Turkmenistan adjusts to a new ‘personality’

Joshua Kucera/The Washington Times
Following the lead of his predecessor, Turkmenistan's new president, Gurbanguly Berdimuhammedov, is making sure his countrymen know who he is, with portraits springing up everywhere, like this one next to a fountain in the capital, Ashgabat.Joshua Kucera/The Washington Times Following the lead of his predecessor, Turkmenistan’s new president, Gurbanguly Berdimuhammedov, is making sure his countrymen know who he is, with portraits springing up everywhere, like this one next to a fountain in the capital, Ashgabat.

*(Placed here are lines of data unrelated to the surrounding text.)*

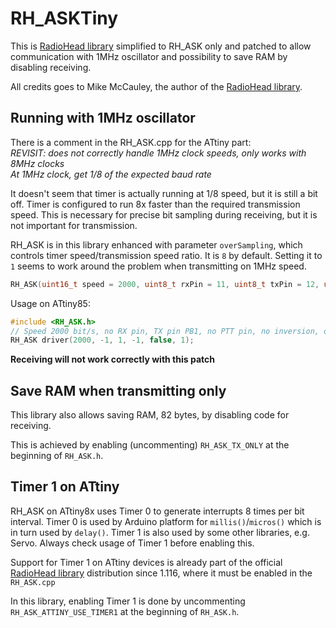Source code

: # RH_ASKTiny
This is [RadioHead library](https://www.airspayce.com/mikem/arduino/RadioHead/) simplified to RH_ASK only and patched to allow
communication with 1MHz oscillator and possibility to save RAM by disabling receiving.

All credits goes to Mike McCauley, the author of the [RadioHead library](https://www.airspayce.com/mikem/arduino/RadioHead/). 

## Running with 1MHz oscillator

There is a comment in the RH_ASK.cpp for the ATtiny part:<BR>
_REVISIT: does not correctly handle 1MHz clock speeds, only works with 8MHz clocks_<BR>
_At 1MHz clock, get 1/8 of the expected baud rate_

It doesn't seem that timer is actually running at 1/8 speed, but it is still a bit off.
Timer is configured to run 8x faster than the required transmission speed.
This is necessary for precise bit sampling during receiving, but it is not important for transmission.

RH_ASK is in this library enhanced with parameter `overSampling`, which controls timer speed/transmission speed ratio. It is `8` by default. Setting it to `1` seems to work around the problem when transmitting on 1MHz speed.  

```c++
RH_ASK(uint16_t speed = 2000, uint8_t rxPin = 11, uint8_t txPin = 12, uint8_t pttPin = 10, bool pttInverted = false,  uint8_t overSampling = 8); 
```

Usage on ATtiny85:
```c++
#include <RH_ASK.h>
// Speed 2000 bit/s, no RX pin, TX pin PB1, no PTT pin, no inversion, oversampling 1
RH_ASK driver(2000, -1, 1, -1, false, 1); 
```

**Receiving will not work correctly with this patch** 

## Save RAM when transmitting only
This library also allows saving RAM, 82 bytes, by disabling code for receiving.

This is achieved by enabling (uncommenting) `RH_ASK_TX_ONLY` at the beginning of `RH_ASK.h`.

## Timer 1 on ATtiny
RH_ASK on ATtiny8x uses Timer 0 to generate interrupts 8 times per bit interval. 
Timer 0 is used by Arduino platform for `millis()`/`micros()` which is in turn used by `delay()`.
Timer 1 is also used by some other libraries, e.g. Servo. Always check usage of Timer 1 before enabling this.

Support for Timer 1 on ATtiny devices is already part of the official [RadioHead library](https://www.airspayce.com/mikem/arduino/RadioHead/) distribution since 1.116, where it must be enabled in the `RH_ASK.cpp`

In this library, enabling Timer 1 is done by uncommenting `RH_ASK_ATTINY_USE_TIMER1` at the beginning of `RH_ASK.h`.







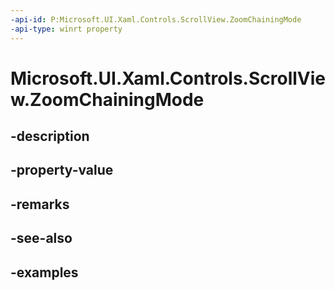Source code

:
 ```yaml
---
-api-id: P:Microsoft.UI.Xaml.Controls.ScrollView.ZoomChainingMode
-api-type: winrt property
---
```


# Microsoft.UI.Xaml.Controls.ScrollView.ZoomChainingMode

<!--
public Microsoft.UI.Xaml.Controls.ChainingMode ZoomChainingMode { get; set; }
-->


## -description

## -property-value

## -remarks

## -see-also

## -examples


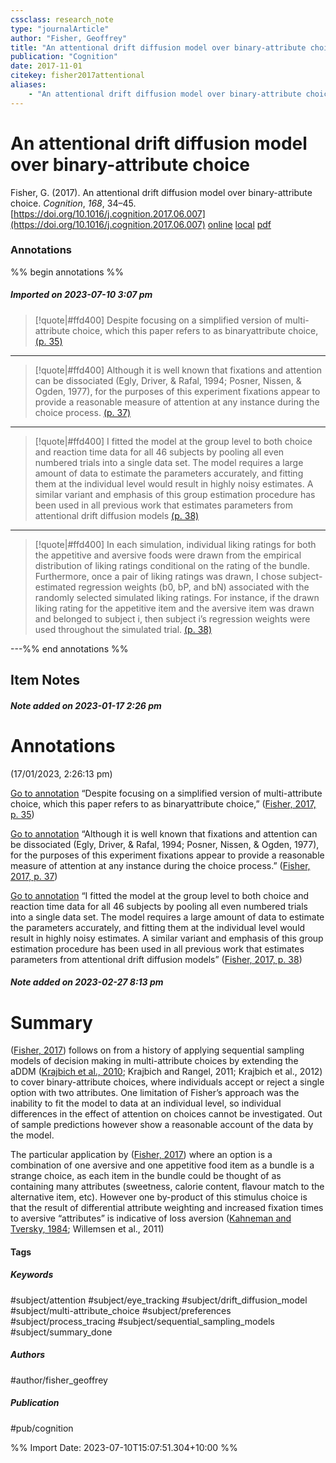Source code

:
 ```yaml
---
cssclass: research_note
type: "journalArticle"
author: "Fisher, Geoffrey"
title: "An attentional drift diffusion model over binary-attribute choice"
publication: "Cognition"
date: 2017-11-01
citekey: fisher2017attentional
aliases: 
    - "An attentional drift diffusion model over binary-attribute choice"
---
```


# An attentional drift diffusion model over binary-attribute choice

Fisher, G. (2017). An attentional drift diffusion model over binary-attribute choice. _Cognition_, _168_, 34–45. [https://doi.org/10.1016/j.cognition.2017.06.007](https://doi.org/10.1016/j.cognition.2017.06.007)
[online](http://zotero.org/users/local/kZl3QdXV/items/Q69BEVRF) [local](zotero://select/library/items/Q69BEVRF) [pdf](file:///home/gjc216/Zotero/storage/3ED9LIJA/Fisher%20-%202017%20-%20An%20attentional%20drift%20diffusion%20model%20over%20binary-attribute%20choice.pdf)
 

 
### Annotations

%% begin annotations %%
##### Imported on 2023-07-10 3:07 pm
>[!quote|#ffd400]
>Despite focusing on a simplified version of multi-attribute choice, which this paper refers to as binaryattribute choice, [(p. 35)](zotero://open-pdf/library/items/3ED9LIJA?page=35&annotation=7Q4DJWGS)

---
>[!quote|#ffd400]
>Although it is well known that fixations and attention can be dissociated (Egly, Driver, & Rafal, 1994; Posner, Nissen, & Ogden, 1977), for the purposes of this experiment fixations appear to provide a reasonable measure of attention at any instance during the choice process. [(p. 37)](zotero://open-pdf/library/items/3ED9LIJA?page=37&annotation=Z6NSABL4)

---
>[!quote|#ffd400]
>I fitted the model at the group level to both choice and reaction time data for all 46 subjects by pooling all even numbered trials into a single data set. The model requires a large amount of data to estimate the parameters accurately, and fitting them at the individual level would result in highly noisy estimates. A similar variant and emphasis of this group estimation procedure has been used in all previous work that estimates parameters from attentional drift diffusion models [(p. 38)](zotero://open-pdf/library/items/3ED9LIJA?page=38&annotation=D74H2JNX)

---
>[!quote|#ffd400]
>In each simulation, individual liking ratings for both the appetitive and aversive foods were drawn from the empirical distribution of liking ratings conditional on the rating of the bundle. Furthermore, once a pair of liking ratings was drawn, I chose subject-estimated regression weights (b0, bP, and bN) associated with the randomly selected simulated liking ratings. For instance, if the drawn liking rating for the appetitive item and the aversive item was drawn and belonged to subject i, then subject i’s regression weights were used throughout the simulated trial. [(p. 38)](zotero://open-pdf/library/items/3ED9LIJA?page=38&annotation=Z2632RY3)

---%% end annotations %%

## Item Notes

##### Note added on 2023-01-17 2:26 pm

# Annotations  
(17/01/2023, 2:26:13 pm)

[Go to annotation](zotero://open-pdf/library/items/3ED9LIJA?page=35&annotation=7Q4DJWGS) “Despite focusing on a simplified version of multi-attribute choice, which this paper refers to as binaryattribute choice,” ([Fisher, 2017, p. 35](zotero://select/library/items/Q69BEVRF))

[Go to annotation](zotero://open-pdf/library/items/3ED9LIJA?page=37&annotation=Z6NSABL4) “Although it is well known that fixations and attention can be dissociated (Egly, Driver, & Rafal, 1994; Posner, Nissen, & Ogden, 1977), for the purposes of this experiment fixations appear to provide a reasonable measure of attention at any instance during the choice process.” ([Fisher, 2017, p. 37](zotero://select/library/items/Q69BEVRF))

[Go to annotation](zotero://open-pdf/library/items/3ED9LIJA?page=38&annotation=D74H2JNX) “I fitted the model at the group level to both choice and reaction time data for all 46 subjects by pooling all even numbered trials into a single data set. The model requires a large amount of data to estimate the parameters accurately, and fitting them at the individual level would result in highly noisy estimates. A similar variant and emphasis of this group estimation procedure has been used in all previous work that estimates parameters from attentional drift diffusion models” ([Fisher, 2017, p. 38](zotero://select/library/items/Q69BEVRF))

##### Note added on 2023-02-27 8:13 pm

# Summary

([Fisher, 2017](zotero://select/library/items/Q69BEVRF)) follows on from a history of applying sequential sampling models of decision making in multi-attribute choices by extending the aDDM ([Krajbich et al., 2010](zotero://select/library/items/6M5KRPS8); Krajbich and Rangel, 2011; Krajbich et al., 2012) to cover binary-attribute choices, where individuals accept or reject a single option with two attributes. One limitation of Fisher’s approach was the inability to fit the model to data at an individual level, so individual differences in the effect of attention on choices cannot be investigated. Out of sample predictions however show a reasonable account of the data by the model.

The particular application by ([Fisher, 2017](zotero://select/library/items/Q69BEVRF)) where an option is a combination of one aversive and one appetitive food item as a bundle is a strange choice, as each item in the bundle could be thought of as containing many attributes (sweetness, calorie content, flavour match to the alternative item, etc). However one by-product of this stimulus choice is that the result of differential attribute weighting and increased fixation times to aversive “attributes” is indicative of loss aversion ([Kahneman and Tversky, 1984](zotero://select/library/items/LSL2F5IF); Willemsen et al., 2011)

#### Tags

##### Keywords

#subject/attention #subject/eye_tracking #subject/drift_diffusion_model #subject/multi-attribute_choice #subject/preferences #subject/process_tracing #subject/sequential_sampling_models #subject/summary_done

##### Authors

#author/fisher_geoffrey

##### Publication

#pub/cognition


%% Import Date: 2023-07-10T15:07:51.304+10:00 %%
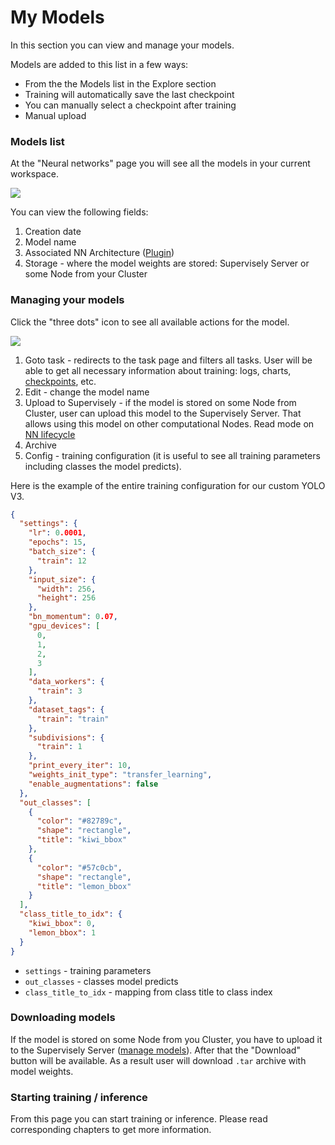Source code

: # My Models

In this section you can view and manage your models.

Models are added to this list in a few ways:

* From the the Models list in the Explore section
* Training will automatically save the last checkpoint
* You can manually select a checkpoint after training
* Manual upload

### Models list

At the "Neural networks" page you will see all the models in your current workspace.

![](list\_a.png)

You can view the following fields:

1. Creation date
2. Model name
3. Associated NN Architecture ([Plugin](../../customization/plugins/))
4. Storage - where the model weights are stored: Supervisely Server or some Node from your Cluster

### Managing your models

Click the "three dots" icon to see all available actions for the model.

![](manage\_a.png)

&#x20;

1. Goto task - redirects to the task page and filters all tasks. User will be able to get all necessary information about training: logs, charts, [checkpoints](../checkpoints.md), etc.
2. Edit - change the model name
3. Upload to Supervisely - if the model is stored on some Node from Cluster, user can upload this model to the Supervisely Server. That allows using this model on other computational Nodes. Read mode on [NN lifecycle](../nn-lifecycle/nn-lifecycle.md)
4. Archive
5. Config - training configuration (it is useful to see all training parameters including classes the model predicts).

Here is the example of the entire training configuration for our custom YOLO V3.

```json
{
  "settings": {
    "lr": 0.0001,
    "epochs": 15,
    "batch_size": {
      "train": 12
    },
    "input_size": {
      "width": 256,
      "height": 256
    },
    "bn_momentum": 0.07,
    "gpu_devices": [
      0,
      1,
      2,
      3
    ],
    "data_workers": {
      "train": 3
    },
    "dataset_tags": {
      "train": "train"
    },
    "subdivisions": {
      "train": 1
    },
    "print_every_iter": 10,
    "weights_init_type": "transfer_learning",
    "enable_augmentations": false
  },
  "out_classes": [
    {
      "color": "#82789c",
      "shape": "rectangle",
      "title": "kiwi_bbox"
    },
    {
      "color": "#57c0cb",
      "shape": "rectangle",
      "title": "lemon_bbox"
    }
  ],
  "class_title_to_idx": {
    "kiwi_bbox": 0,
    "lemon_bbox": 1
  }
}
```

* `settings` - training parameters
* `out_classes` - classes model predicts
* `class_title_to_idx` - mapping from class title to class index

### Downloading models

If the model is stored on some Node from you Cluster, you have to upload it to the Supervisely Server ([manage models](my-models.md#manage-models)). After that the "Download" button will be available. As a result user will download `.tar` archive with model weights.

### Starting training / inference

From this page you can start training or inference. Please read corresponding chapters to get more information.
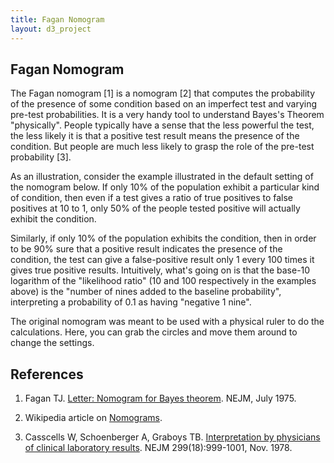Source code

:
 ```yaml
---
title: Fagan Nomogram
layout: d3_project
---
```


## Fagan Nomogram

The Fagan nomogram [1] is a nomogram [2] that computes the probability
of the presence of some condition based on an imperfect test and
varying pre-test probabilities. It is a very handy tool to understand
Bayes's Theorem "physically". People typically have a sense that the
less powerful the test, the less likely it is that a
positive test result means the presence of the condition. But
people are much less likely to grasp the role of the pre-test
probability [3]. 

As an illustration, consider the example illustrated in the default
setting of the nomogram below. If only 10% of the population exhibit a
particular kind of condition, then even if a test gives a ratio of
true positives to false positives at 10 to 1, only 50% of the people
tested positive will actually exhibit the condition.

Similarly, if only 10% of the population exhibits the condition, then
in order to be 90% sure that a positive result indicates the presence
of the condition, the test can give a false-positive result only
1 every 100 times it gives true positive results. Intuitively, what's
going on is that the base-10 logarithm of the "likelihood ratio" (10
and 100 respectively in the examples above) is the "number of nines
added to the baseline probability", interpreting a probability of 0.1
as having "negative 1 nine".

The original nomogram was meant to be used with a physical ruler to do
the calculations. Here, you can grab the circles and move them around
to change the settings.

<div id="main"></div>

## References

1. Fagan TJ. 
   [Letter: Nomogram for Bayes theorem](https://www.ncbi.nlm.nih.gov/pubmed/1143310). 
   NEJM, July 1975.

2. Wikipedia article on
   [Nomograms](https://en.wikipedia.org/wiki/Nomogram).

3. Casscells W, Schoenberger A, Graboys TB.
   [Interpretation by physicians of clinical laboratory results](https://www.ncbi.nlm.nih.gov/pubmed/692627). NEJM 299(18):999-1001, Nov. 1978.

ASHGABAT, Turkmenistan — The hottest-selling items in Ashgabat’s markets are photographs of the new president, Gurbanguly Berdimuhammedov, who appears set to carry on a personality cult rivaling that of the Kim dynasty in North Korea.

Pictures of the new leader, who took office earlier this year, have been springing up on billboards, on public buildings, next to fountains and in school classrooms across the country, often in the middle of the night.

Smaller likenesses of Mr. Berdimuhammedov are being snapped up for display in homes and offices — although for some residents whose affection for the late president, Sapurmurat Niyazov, remains strong, it is too much, too soon.

“We were all shocked by it,” said Irina, who declined to give her last name. “You’re used to seeing one portrait everywhere, and now you see another one. Everyone is talking about it.”

Under Mr. Niyazov, who died in December, Turkmenistan was the home of the most pervasive cult of personality this side of North Korea.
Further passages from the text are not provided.